[TASK BRIEF]: Only the records, exactly as written, belong in the answer; pictures do not.

[EXTRACTED ENTRIES]:
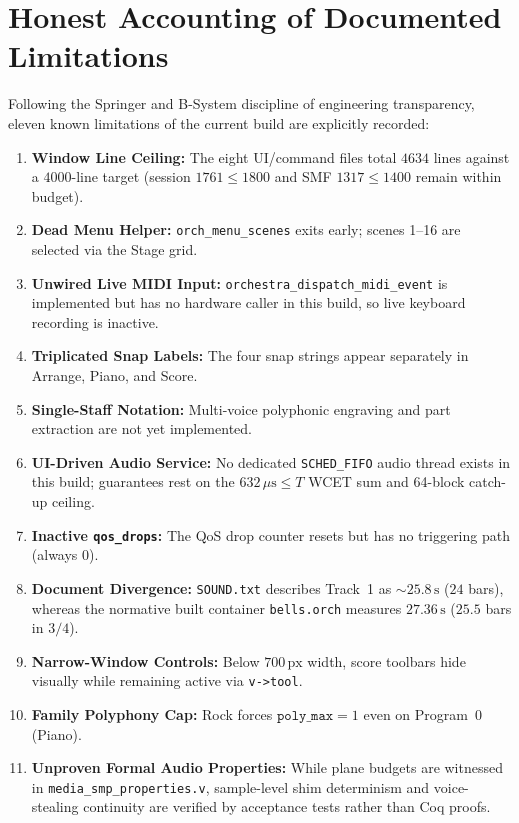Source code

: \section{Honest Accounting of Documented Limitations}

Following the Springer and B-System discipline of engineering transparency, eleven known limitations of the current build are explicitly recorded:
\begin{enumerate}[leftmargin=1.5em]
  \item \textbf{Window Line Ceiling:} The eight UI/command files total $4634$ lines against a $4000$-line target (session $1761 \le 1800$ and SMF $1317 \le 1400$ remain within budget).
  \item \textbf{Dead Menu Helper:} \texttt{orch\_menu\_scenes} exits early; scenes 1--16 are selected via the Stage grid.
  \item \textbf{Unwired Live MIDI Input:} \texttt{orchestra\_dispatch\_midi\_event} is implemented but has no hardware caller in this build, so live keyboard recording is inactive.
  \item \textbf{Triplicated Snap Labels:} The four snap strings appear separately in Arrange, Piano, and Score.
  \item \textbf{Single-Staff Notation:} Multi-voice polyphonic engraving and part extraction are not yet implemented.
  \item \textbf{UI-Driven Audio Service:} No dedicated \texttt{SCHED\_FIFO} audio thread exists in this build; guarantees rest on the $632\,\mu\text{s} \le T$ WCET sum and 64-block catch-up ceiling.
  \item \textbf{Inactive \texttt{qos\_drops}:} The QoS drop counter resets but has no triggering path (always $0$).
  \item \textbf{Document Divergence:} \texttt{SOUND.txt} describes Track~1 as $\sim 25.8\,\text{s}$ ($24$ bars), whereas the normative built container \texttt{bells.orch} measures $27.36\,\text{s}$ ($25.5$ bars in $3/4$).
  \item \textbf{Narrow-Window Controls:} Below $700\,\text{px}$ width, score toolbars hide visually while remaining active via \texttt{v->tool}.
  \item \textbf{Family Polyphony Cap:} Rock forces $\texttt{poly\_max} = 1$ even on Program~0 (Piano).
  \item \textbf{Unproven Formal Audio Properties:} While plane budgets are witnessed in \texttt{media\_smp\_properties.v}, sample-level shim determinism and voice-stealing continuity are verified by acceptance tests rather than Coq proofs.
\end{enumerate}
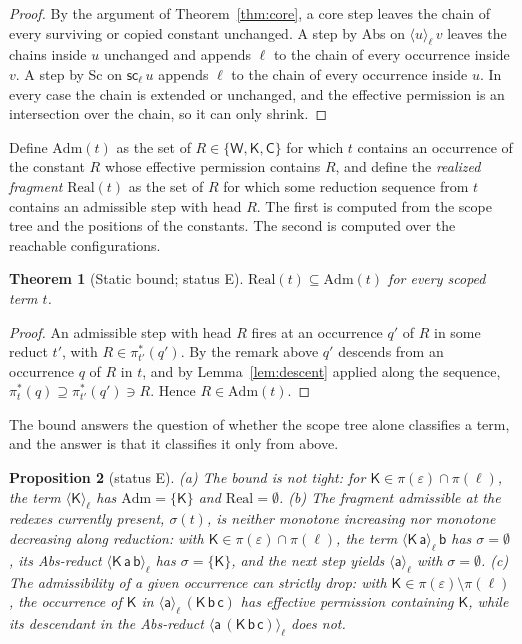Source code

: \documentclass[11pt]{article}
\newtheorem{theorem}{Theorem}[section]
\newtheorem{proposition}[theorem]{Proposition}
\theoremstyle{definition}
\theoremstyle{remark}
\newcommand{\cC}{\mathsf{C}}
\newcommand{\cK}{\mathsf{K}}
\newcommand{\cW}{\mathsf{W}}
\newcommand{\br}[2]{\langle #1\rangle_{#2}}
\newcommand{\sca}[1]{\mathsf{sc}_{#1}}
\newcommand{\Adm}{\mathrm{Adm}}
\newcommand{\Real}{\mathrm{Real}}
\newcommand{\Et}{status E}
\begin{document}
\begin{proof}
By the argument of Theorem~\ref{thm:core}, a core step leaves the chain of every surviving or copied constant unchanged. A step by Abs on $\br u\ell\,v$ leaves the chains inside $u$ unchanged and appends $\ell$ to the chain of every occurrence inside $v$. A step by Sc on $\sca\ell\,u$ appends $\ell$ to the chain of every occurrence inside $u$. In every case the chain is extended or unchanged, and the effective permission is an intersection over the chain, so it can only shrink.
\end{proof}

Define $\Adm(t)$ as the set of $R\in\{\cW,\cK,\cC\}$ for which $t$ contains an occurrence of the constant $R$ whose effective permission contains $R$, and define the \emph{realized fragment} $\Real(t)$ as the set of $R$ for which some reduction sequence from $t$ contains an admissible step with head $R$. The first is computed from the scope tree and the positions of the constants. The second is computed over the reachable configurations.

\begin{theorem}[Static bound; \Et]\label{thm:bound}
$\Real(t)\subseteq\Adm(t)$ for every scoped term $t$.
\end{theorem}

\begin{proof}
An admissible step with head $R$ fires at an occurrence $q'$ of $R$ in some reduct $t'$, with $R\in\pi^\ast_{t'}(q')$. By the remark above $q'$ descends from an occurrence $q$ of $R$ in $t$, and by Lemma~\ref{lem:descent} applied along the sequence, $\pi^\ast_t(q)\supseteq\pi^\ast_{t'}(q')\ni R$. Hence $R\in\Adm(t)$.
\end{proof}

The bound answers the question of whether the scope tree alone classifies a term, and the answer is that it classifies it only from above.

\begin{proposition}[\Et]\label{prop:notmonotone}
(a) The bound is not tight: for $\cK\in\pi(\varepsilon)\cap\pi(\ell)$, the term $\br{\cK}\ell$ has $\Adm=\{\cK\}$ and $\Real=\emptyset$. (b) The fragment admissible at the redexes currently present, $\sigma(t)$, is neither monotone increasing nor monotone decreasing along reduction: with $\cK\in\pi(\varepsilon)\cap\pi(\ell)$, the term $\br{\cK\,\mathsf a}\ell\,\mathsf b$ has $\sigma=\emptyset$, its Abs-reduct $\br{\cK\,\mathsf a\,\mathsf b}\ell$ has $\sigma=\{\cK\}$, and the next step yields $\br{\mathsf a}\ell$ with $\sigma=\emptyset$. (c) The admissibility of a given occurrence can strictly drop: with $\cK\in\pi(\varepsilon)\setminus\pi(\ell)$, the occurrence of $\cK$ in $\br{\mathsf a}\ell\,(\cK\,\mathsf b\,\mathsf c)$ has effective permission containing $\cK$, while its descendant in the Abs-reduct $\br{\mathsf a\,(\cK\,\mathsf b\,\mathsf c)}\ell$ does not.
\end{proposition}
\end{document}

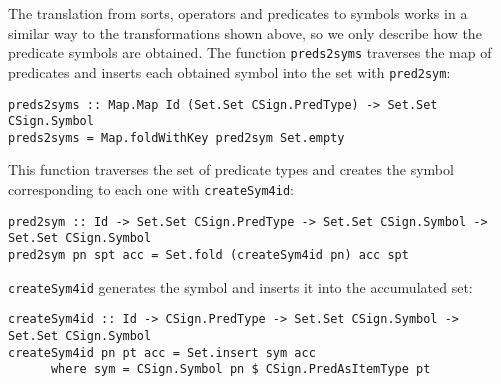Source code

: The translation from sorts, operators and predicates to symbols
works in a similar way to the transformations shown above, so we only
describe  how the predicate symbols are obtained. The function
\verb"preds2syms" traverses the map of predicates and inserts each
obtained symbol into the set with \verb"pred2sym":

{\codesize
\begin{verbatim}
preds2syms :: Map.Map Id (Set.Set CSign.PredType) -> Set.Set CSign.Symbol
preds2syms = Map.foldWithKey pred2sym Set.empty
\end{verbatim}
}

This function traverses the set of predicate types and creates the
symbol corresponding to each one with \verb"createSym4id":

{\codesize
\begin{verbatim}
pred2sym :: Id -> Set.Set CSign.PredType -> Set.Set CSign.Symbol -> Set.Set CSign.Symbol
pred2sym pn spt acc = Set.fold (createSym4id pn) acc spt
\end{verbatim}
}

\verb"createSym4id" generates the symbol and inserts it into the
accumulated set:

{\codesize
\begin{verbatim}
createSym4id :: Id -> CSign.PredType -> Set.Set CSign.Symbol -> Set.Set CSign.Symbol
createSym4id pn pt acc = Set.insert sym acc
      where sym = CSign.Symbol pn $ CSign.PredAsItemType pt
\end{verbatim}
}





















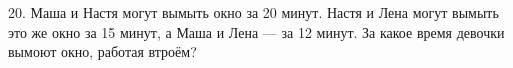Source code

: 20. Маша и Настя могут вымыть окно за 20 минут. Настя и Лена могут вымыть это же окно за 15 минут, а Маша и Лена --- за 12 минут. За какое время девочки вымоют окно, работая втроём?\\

[ANSWER SECTION]:
Source code

: \section{Honest Accounting of Documented Limitations}

Following the Springer and B-System discipline of engineering transparency, eleven known limitations of the current build are explicitly recorded:
\begin{enumerate}[leftmargin=1.5em]
  \item \textbf{Window Line Ceiling:} The eight UI/command files total $4634$ lines against a $4000$-line target (session $1761 \le 1800$ and SMF $1317 \le 1400$ remain within budget).
  \item \textbf{Dead Menu Helper:} \texttt{orch\_menu\_scenes} exits early; scenes 1--16 are selected via the Stage grid.
  \item \textbf{Unwired Live MIDI Input:} \texttt{orchestra\_dispatch\_midi\_event} is implemented but has no hardware caller in this build, so live keyboard recording is inactive.
  \item \textbf{Triplicated Snap Labels:} The four snap strings appear separately in Arrange, Piano, and Score.
  \item \textbf{Single-Staff Notation:} Multi-voice polyphonic engraving and part extraction are not yet implemented.
  \item \textbf{UI-Driven Audio Service:} No dedicated \texttt{SCHED\_FIFO} audio thread exists in this build; guarantees rest on the $632\,\mu\text{s} \le T$ WCET sum and 64-block catch-up ceiling.
  \item \textbf{Inactive \texttt{qos\_drops}:} The QoS drop counter resets but has no triggering path (always $0$).
  \item \textbf{Document Divergence:} \texttt{SOUND.txt} describes Track~1 as $\sim 25.8\,\text{s}$ ($24$ bars), whereas the normative built container \texttt{bells.orch} measures $27.36\,\text{s}$ ($25.5$ bars in $3/4$).
  \item \textbf{Narrow-Window Controls:} Below $700\,\text{px}$ width, score toolbars hide visually while remaining active via \texttt{v->tool}.
  \item \textbf{Family Polyphony Cap:} Rock forces $\texttt{poly\_max} = 1$ even on Program~0 (Piano).
  \item \textbf{Unproven Formal Audio Properties:} While plane budgets are witnessed in \texttt{media\_smp\_properties.v}, sample-level shim determinism and voice-stealing continuity are verified by acceptance tests rather than Coq proofs.
\end{enumerate}
Source code

: \documentclass[11pt]{article}
\newtheorem{theorem}{Theorem}[section]
\newtheorem{proposition}[theorem]{Proposition}
\theoremstyle{definition}
\theoremstyle{remark}
\newcommand{\cC}{\mathsf{C}}
\newcommand{\cK}{\mathsf{K}}
\newcommand{\cW}{\mathsf{W}}
\newcommand{\br}[2]{\langle #1\rangle_{#2}}
\newcommand{\sca}[1]{\mathsf{sc}_{#1}}
\newcommand{\Adm}{\mathrm{Adm}}
\newcommand{\Real}{\mathrm{Real}}
\newcommand{\Et}{status E}
\begin{document}
\begin{proof}
By the argument of Theorem~\ref{thm:core}, a core step leaves the chain of every surviving or copied constant unchanged. A step by Abs on $\br u\ell\,v$ leaves the chains inside $u$ unchanged and appends $\ell$ to the chain of every occurrence inside $v$. A step by Sc on $\sca\ell\,u$ appends $\ell$ to the chain of every occurrence inside $u$. In every case the chain is extended or unchanged, and the effective permission is an intersection over the chain, so it can only shrink.
\end{proof}

Define $\Adm(t)$ as the set of $R\in\{\cW,\cK,\cC\}$ for which $t$ contains an occurrence of the constant $R$ whose effective permission contains $R$, and define the \emph{realized fragment} $\Real(t)$ as the set of $R$ for which some reduction sequence from $t$ contains an admissible step with head $R$. The first is computed from the scope tree and the positions of the constants. The second is computed over the reachable configurations.

\begin{theorem}[Static bound; \Et]\label{thm:bound}
$\Real(t)\subseteq\Adm(t)$ for every scoped term $t$.
\end{theorem}

\begin{proof}
An admissible step with head $R$ fires at an occurrence $q'$ of $R$ in some reduct $t'$, with $R\in\pi^\ast_{t'}(q')$. By the remark above $q'$ descends from an occurrence $q$ of $R$ in $t$, and by Lemma~\ref{lem:descent} applied along the sequence, $\pi^\ast_t(q)\supseteq\pi^\ast_{t'}(q')\ni R$. Hence $R\in\Adm(t)$.
\end{proof}

The bound answers the question of whether the scope tree alone classifies a term, and the answer is that it classifies it only from above.

\begin{proposition}[\Et]\label{prop:notmonotone}
(a) The bound is not tight: for $\cK\in\pi(\varepsilon)\cap\pi(\ell)$, the term $\br{\cK}\ell$ has $\Adm=\{\cK\}$ and $\Real=\emptyset$. (b) The fragment admissible at the redexes currently present, $\sigma(t)$, is neither monotone increasing nor monotone decreasing along reduction: with $\cK\in\pi(\varepsilon)\cap\pi(\ell)$, the term $\br{\cK\,\mathsf a}\ell\,\mathsf b$ has $\sigma=\emptyset$, its Abs-reduct $\br{\cK\,\mathsf a\,\mathsf b}\ell$ has $\sigma=\{\cK\}$, and the next step yields $\br{\mathsf a}\ell$ with $\sigma=\emptyset$. (c) The admissibility of a given occurrence can strictly drop: with $\cK\in\pi(\varepsilon)\setminus\pi(\ell)$, the occurrence of $\cK$ in $\br{\mathsf a}\ell\,(\cK\,\mathsf b\,\mathsf c)$ has effective permission containing $\cK$, while its descendant in the Abs-reduct $\br{\mathsf a\,(\cK\,\mathsf b\,\mathsf c)}\ell$ does not.
\end{proposition}
\end{document}

Source code

: The translation from sorts, operators and predicates to symbols
works in a similar way to the transformations shown above, so we only
describe  how the predicate symbols are obtained. The function
\verb"preds2syms" traverses the map of predicates and inserts each
obtained symbol into the set with \verb"pred2sym":

{\codesize
\begin{verbatim}
preds2syms :: Map.Map Id (Set.Set CSign.PredType) -> Set.Set CSign.Symbol
preds2syms = Map.foldWithKey pred2sym Set.empty
\end{verbatim}
}

This function traverses the set of predicate types and creates the
symbol corresponding to each one with \verb"createSym4id":

{\codesize
\begin{verbatim}
pred2sym :: Id -> Set.Set CSign.PredType -> Set.Set CSign.Symbol -> Set.Set CSign.Symbol
pred2sym pn spt acc = Set.fold (createSym4id pn) acc spt
\end{verbatim}
}

\verb"createSym4id" generates the symbol and inserts it into the
accumulated set:

{\codesize
\begin{verbatim}
createSym4id :: Id -> CSign.PredType -> Set.Set CSign.Symbol -> Set.Set CSign.Symbol
createSym4id pn pt acc = Set.insert sym acc
      where sym = CSign.Symbol pn $ CSign.PredAsItemType pt
\end{verbatim}
}





















Source code

: 20. Маша и Настя могут вымыть окно за 20 минут. Настя и Лена могут вымыть это же окно за 15 минут, а Маша и Лена --- за 12 минут. За какое время девочки вымоют окно, работая втроём?\\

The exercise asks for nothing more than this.